Exercise material =

⁂

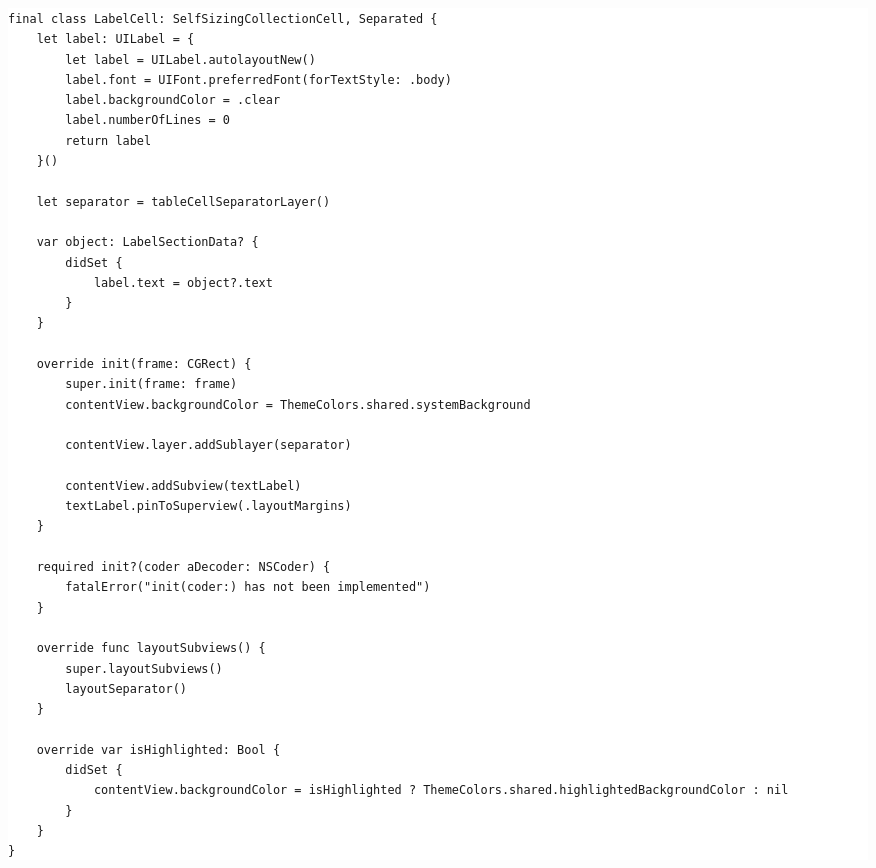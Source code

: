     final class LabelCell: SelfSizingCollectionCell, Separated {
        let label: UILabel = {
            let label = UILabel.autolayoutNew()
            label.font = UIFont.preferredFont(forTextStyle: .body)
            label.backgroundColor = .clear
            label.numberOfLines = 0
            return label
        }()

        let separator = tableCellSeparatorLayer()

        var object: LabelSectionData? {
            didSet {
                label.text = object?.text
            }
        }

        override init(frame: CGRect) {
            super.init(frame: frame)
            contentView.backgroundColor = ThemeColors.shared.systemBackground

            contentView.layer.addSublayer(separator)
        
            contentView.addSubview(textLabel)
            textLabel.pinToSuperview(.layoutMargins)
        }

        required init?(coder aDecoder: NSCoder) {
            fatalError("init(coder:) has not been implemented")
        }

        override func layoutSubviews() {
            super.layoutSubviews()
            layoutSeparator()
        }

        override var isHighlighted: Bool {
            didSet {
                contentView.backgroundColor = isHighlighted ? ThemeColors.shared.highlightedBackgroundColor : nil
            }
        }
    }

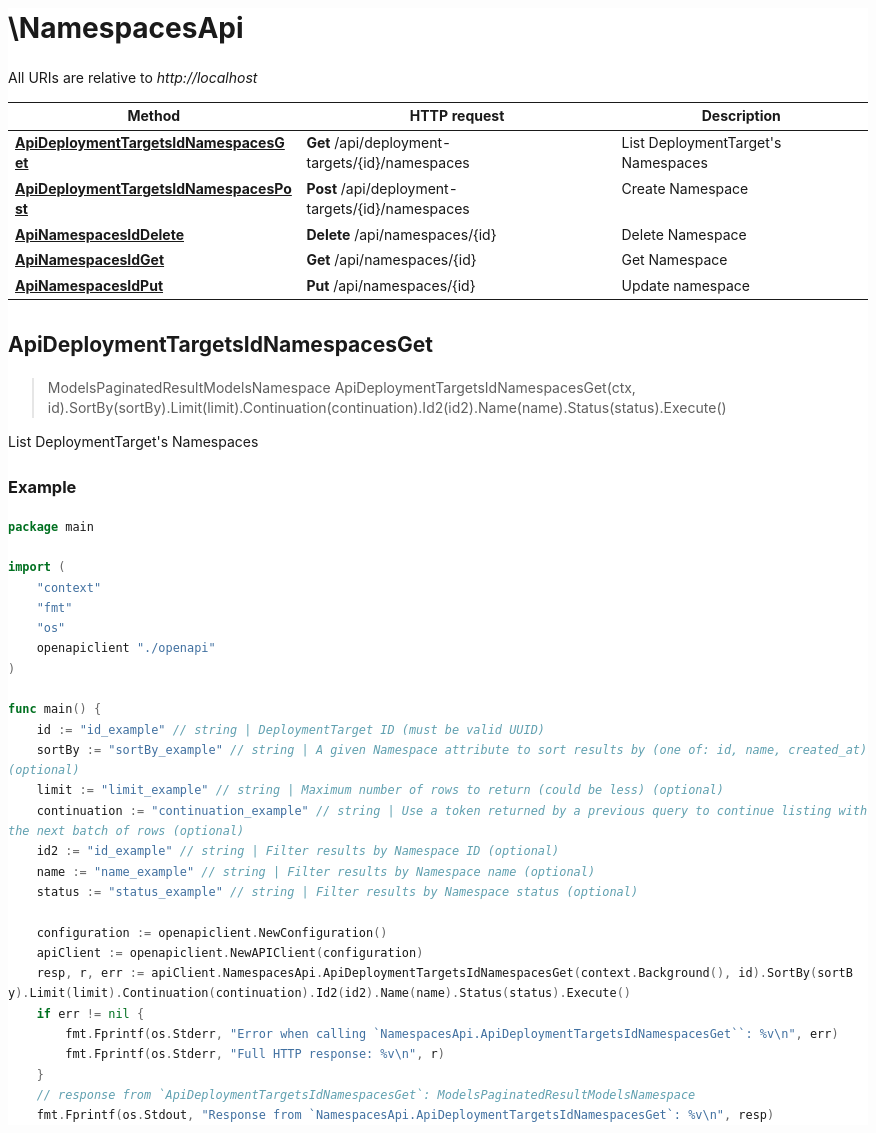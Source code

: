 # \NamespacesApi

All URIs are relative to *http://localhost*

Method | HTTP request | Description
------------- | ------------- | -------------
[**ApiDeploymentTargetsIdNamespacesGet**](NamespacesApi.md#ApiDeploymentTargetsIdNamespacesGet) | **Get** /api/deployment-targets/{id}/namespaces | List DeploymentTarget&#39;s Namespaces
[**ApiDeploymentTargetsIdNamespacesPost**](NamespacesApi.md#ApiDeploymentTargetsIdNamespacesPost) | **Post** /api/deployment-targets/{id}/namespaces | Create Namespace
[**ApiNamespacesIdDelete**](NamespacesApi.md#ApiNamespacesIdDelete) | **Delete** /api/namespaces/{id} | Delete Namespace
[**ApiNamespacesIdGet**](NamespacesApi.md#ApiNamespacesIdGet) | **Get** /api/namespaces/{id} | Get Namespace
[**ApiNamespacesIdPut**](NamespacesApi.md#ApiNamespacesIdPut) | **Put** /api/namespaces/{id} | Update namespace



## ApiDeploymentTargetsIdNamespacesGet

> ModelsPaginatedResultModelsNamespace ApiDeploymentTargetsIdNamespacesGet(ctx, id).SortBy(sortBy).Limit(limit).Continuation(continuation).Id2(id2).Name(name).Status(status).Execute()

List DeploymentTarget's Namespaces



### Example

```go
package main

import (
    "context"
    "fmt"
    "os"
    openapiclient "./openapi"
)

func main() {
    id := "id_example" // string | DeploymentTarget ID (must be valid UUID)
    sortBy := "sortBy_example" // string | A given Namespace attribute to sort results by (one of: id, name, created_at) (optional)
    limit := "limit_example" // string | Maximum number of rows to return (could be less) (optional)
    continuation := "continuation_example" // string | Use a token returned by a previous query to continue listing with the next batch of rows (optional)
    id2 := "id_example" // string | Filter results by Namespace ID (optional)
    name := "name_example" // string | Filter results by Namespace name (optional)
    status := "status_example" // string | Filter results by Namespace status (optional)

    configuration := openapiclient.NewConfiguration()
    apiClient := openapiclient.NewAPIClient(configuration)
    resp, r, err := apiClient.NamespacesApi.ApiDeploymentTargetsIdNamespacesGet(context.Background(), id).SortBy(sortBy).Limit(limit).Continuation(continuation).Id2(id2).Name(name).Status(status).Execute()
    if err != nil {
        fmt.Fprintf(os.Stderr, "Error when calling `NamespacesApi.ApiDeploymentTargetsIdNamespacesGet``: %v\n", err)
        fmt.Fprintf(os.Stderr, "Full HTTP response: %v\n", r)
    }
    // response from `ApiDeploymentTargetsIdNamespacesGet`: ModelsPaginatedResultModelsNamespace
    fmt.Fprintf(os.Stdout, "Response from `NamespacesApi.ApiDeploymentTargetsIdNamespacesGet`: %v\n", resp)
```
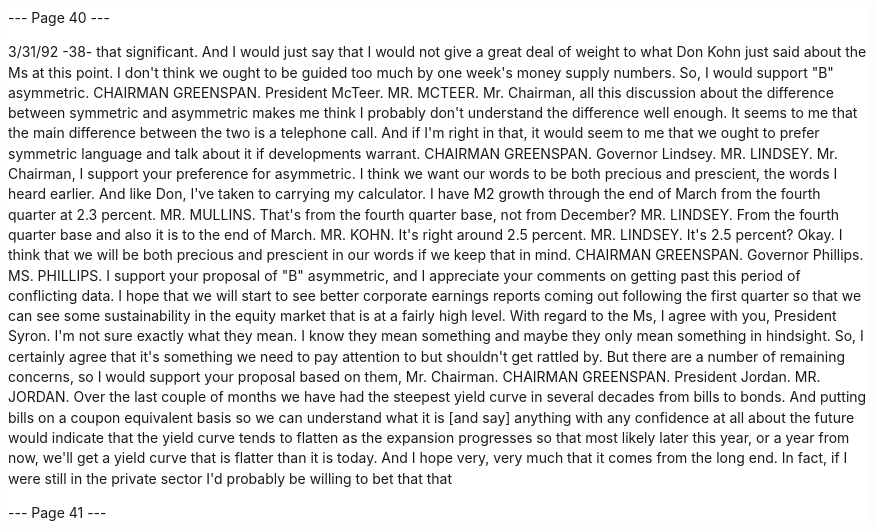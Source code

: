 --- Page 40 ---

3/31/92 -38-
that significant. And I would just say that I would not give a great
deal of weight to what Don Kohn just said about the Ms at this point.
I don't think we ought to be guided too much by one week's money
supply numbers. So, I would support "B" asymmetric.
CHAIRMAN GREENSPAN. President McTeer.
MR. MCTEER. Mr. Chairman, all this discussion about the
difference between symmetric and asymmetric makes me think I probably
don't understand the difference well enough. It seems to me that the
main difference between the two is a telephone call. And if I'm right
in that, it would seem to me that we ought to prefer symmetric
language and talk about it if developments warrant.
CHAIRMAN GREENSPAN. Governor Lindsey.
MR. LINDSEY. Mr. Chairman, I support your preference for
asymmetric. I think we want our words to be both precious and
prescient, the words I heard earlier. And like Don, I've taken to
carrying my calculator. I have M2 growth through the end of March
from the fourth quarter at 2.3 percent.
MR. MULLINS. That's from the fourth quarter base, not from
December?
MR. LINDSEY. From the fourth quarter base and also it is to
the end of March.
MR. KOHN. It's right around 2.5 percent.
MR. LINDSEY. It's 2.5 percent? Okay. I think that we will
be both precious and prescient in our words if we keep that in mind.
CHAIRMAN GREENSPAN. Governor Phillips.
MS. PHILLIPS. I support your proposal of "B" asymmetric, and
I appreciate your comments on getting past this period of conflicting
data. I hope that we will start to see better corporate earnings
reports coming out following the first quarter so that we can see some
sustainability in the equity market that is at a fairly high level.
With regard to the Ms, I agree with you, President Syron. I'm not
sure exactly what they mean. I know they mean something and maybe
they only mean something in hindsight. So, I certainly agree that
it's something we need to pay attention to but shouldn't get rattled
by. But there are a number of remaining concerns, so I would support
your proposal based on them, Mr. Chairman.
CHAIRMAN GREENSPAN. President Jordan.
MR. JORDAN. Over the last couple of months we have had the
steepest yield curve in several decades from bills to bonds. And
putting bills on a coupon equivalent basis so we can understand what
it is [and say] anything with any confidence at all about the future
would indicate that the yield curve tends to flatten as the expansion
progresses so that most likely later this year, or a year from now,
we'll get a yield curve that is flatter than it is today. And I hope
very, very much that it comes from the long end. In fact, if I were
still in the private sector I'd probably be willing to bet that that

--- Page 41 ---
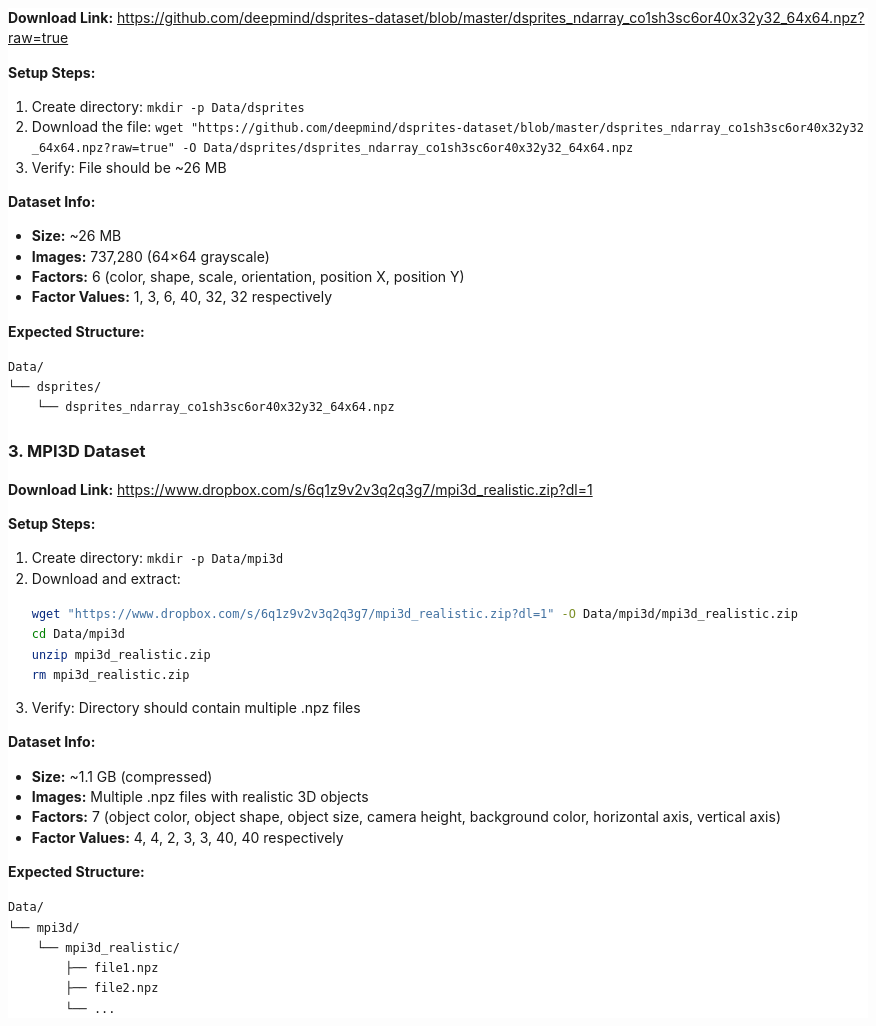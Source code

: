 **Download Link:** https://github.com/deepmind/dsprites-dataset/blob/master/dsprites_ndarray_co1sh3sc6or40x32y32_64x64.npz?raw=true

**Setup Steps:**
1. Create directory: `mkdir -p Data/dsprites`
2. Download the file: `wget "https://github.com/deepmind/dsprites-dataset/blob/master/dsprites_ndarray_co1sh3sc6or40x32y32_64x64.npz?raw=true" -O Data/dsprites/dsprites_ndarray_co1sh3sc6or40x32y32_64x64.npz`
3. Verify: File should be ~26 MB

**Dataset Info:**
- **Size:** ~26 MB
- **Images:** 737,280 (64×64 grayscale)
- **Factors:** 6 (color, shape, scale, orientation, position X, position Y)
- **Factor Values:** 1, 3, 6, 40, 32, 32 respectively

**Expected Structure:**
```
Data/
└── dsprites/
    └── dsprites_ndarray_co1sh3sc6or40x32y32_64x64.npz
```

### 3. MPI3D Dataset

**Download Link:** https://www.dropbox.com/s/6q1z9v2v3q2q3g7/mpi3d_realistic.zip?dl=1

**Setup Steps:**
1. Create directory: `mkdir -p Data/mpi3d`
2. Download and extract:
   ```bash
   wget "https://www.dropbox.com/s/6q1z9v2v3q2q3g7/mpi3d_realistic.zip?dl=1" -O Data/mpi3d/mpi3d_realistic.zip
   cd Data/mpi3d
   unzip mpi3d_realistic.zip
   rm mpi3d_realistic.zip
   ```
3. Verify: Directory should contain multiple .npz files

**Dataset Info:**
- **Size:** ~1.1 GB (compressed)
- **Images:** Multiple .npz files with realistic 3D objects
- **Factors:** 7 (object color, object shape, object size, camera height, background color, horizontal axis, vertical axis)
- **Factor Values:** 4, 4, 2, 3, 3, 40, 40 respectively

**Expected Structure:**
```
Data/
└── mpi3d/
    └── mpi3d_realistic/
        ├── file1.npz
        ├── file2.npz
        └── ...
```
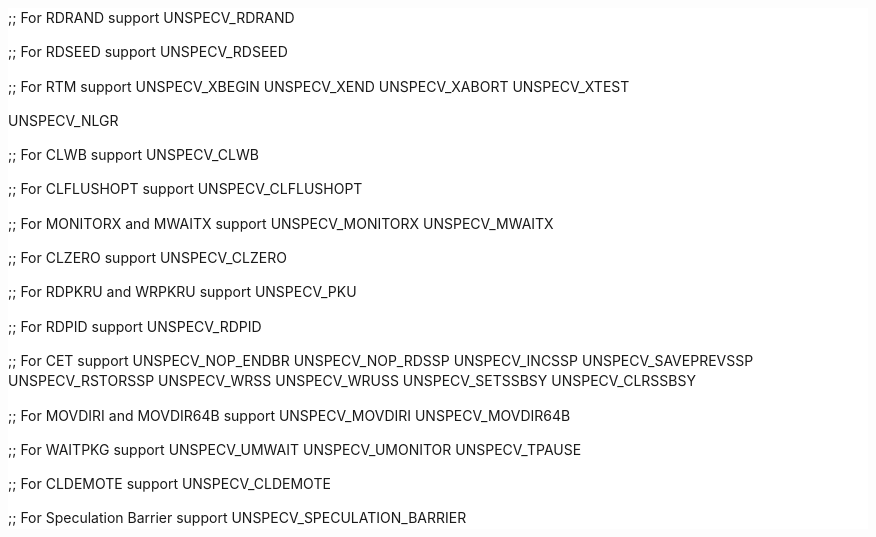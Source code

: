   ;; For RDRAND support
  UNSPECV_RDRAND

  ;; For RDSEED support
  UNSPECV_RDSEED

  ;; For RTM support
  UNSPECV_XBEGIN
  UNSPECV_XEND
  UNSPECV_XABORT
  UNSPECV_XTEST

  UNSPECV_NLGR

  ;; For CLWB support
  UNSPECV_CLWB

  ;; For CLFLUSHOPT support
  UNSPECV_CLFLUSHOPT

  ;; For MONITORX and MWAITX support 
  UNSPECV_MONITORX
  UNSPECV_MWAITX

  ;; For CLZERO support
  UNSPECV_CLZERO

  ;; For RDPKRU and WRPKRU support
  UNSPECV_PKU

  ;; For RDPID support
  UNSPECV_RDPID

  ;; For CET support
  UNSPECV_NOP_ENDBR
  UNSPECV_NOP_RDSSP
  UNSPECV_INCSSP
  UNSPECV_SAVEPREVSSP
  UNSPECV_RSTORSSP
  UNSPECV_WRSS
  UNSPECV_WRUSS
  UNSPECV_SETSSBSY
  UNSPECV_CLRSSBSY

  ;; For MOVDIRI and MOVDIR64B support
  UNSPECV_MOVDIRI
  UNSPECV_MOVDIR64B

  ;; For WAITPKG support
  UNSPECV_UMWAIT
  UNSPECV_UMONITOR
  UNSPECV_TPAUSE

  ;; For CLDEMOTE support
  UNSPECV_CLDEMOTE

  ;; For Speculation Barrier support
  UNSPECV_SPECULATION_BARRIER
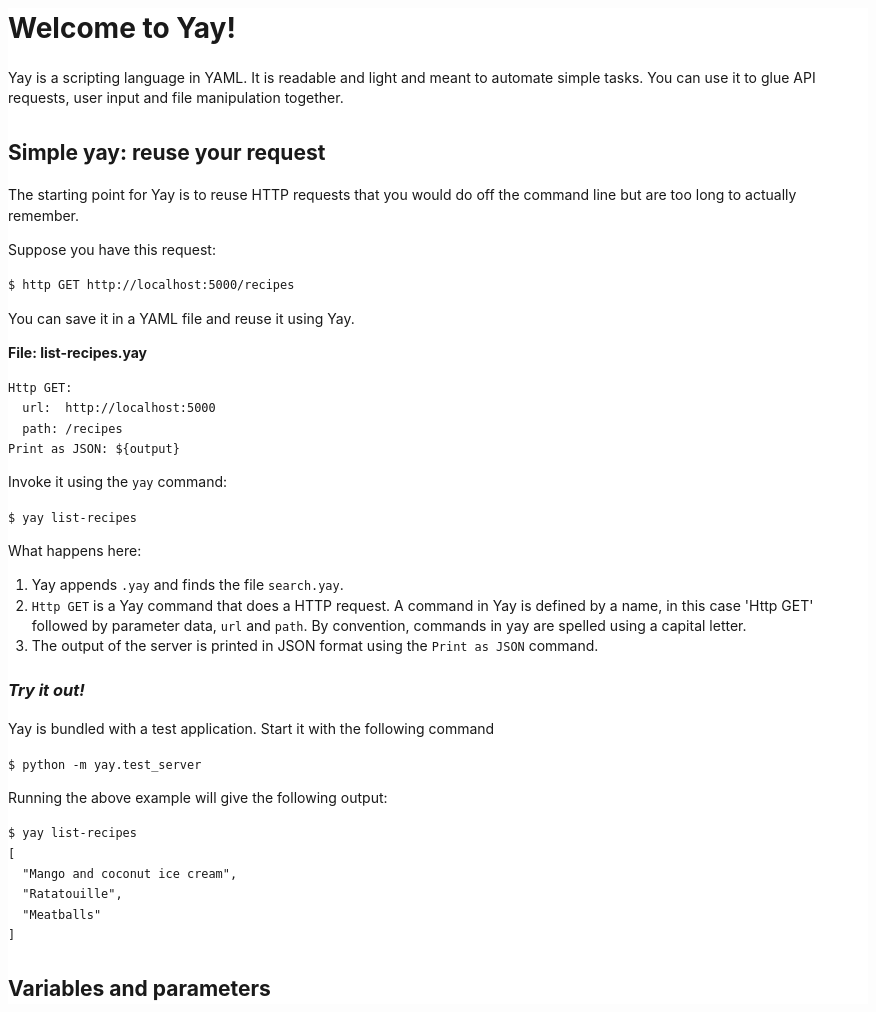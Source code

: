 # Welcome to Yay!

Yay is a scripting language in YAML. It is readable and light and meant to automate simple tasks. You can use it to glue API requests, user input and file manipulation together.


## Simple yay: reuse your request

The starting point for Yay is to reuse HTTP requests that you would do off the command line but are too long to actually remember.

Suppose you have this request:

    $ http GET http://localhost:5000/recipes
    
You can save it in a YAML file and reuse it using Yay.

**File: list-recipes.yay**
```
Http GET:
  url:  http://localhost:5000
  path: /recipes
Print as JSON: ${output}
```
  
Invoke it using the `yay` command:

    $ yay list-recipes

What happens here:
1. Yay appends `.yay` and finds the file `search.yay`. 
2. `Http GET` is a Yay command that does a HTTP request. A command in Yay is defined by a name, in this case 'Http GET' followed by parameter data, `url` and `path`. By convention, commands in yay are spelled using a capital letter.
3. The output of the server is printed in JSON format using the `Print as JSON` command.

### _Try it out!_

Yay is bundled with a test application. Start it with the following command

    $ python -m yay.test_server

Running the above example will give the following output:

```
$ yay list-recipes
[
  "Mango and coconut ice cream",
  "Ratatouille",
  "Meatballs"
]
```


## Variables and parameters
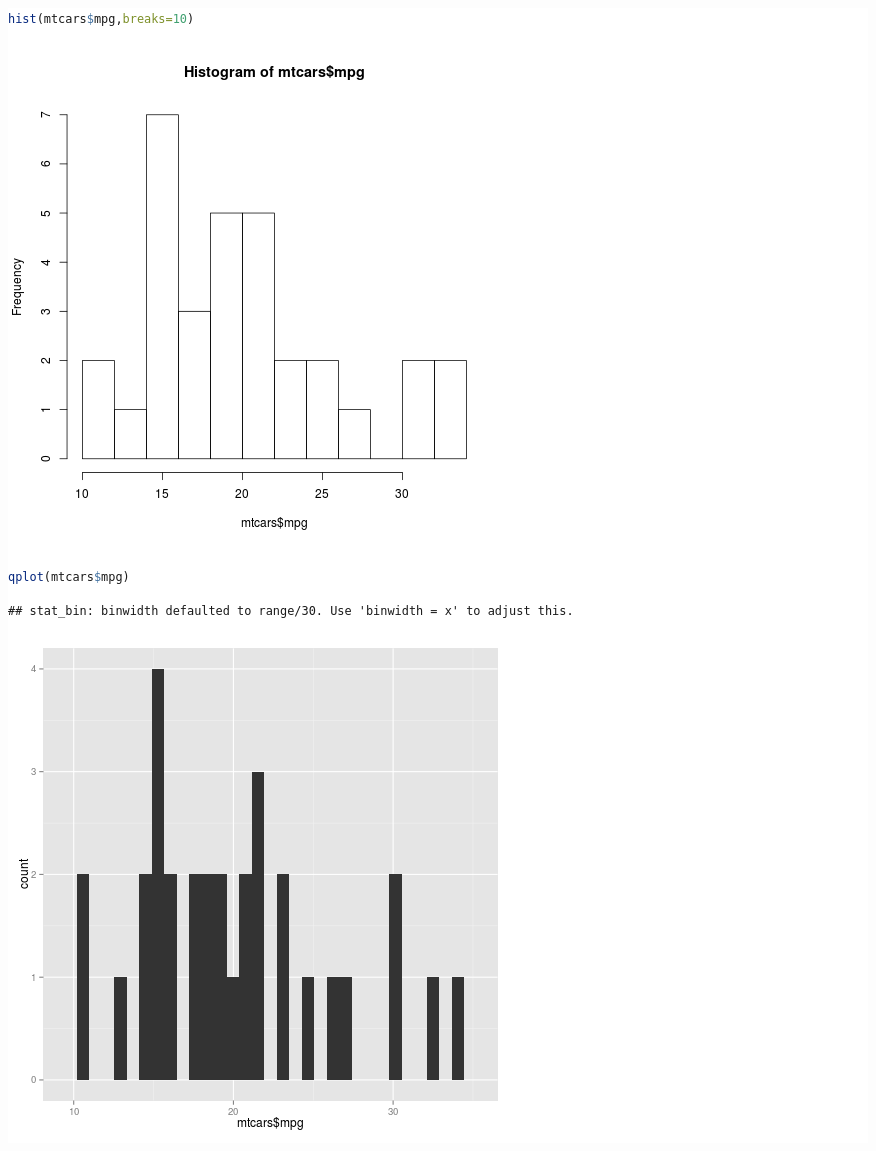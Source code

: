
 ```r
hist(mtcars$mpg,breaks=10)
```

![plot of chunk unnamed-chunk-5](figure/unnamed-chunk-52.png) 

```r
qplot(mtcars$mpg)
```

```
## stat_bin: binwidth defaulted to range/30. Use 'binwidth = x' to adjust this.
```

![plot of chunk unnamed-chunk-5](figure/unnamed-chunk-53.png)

⁂

What you are asked to do = Could you restate word for word the lines above from the one containing "UNSPECV_RDSEED" through the one containing "For RDPID support", both included, and nothing else?

Expected output =
  UNSPECV_RDSEED

  ;; For RTM support
  UNSPECV_XBEGIN
  UNSPECV_XEND
  UNSPECV_XABORT
  UNSPECV_XTEST

  UNSPECV_NLGR

  ;; For CLWB support
  UNSPECV_CLWB

  ;; For CLFLUSHOPT support
  UNSPECV_CLFLUSHOPT

  ;; For MONITORX and MWAITX support 
  UNSPECV_MONITORX
  UNSPECV_MWAITX

  ;; For CLZERO support
  UNSPECV_CLZERO

  ;; For RDPKRU and WRPKRU support
  UNSPECV_PKU

  ;; For RDPID support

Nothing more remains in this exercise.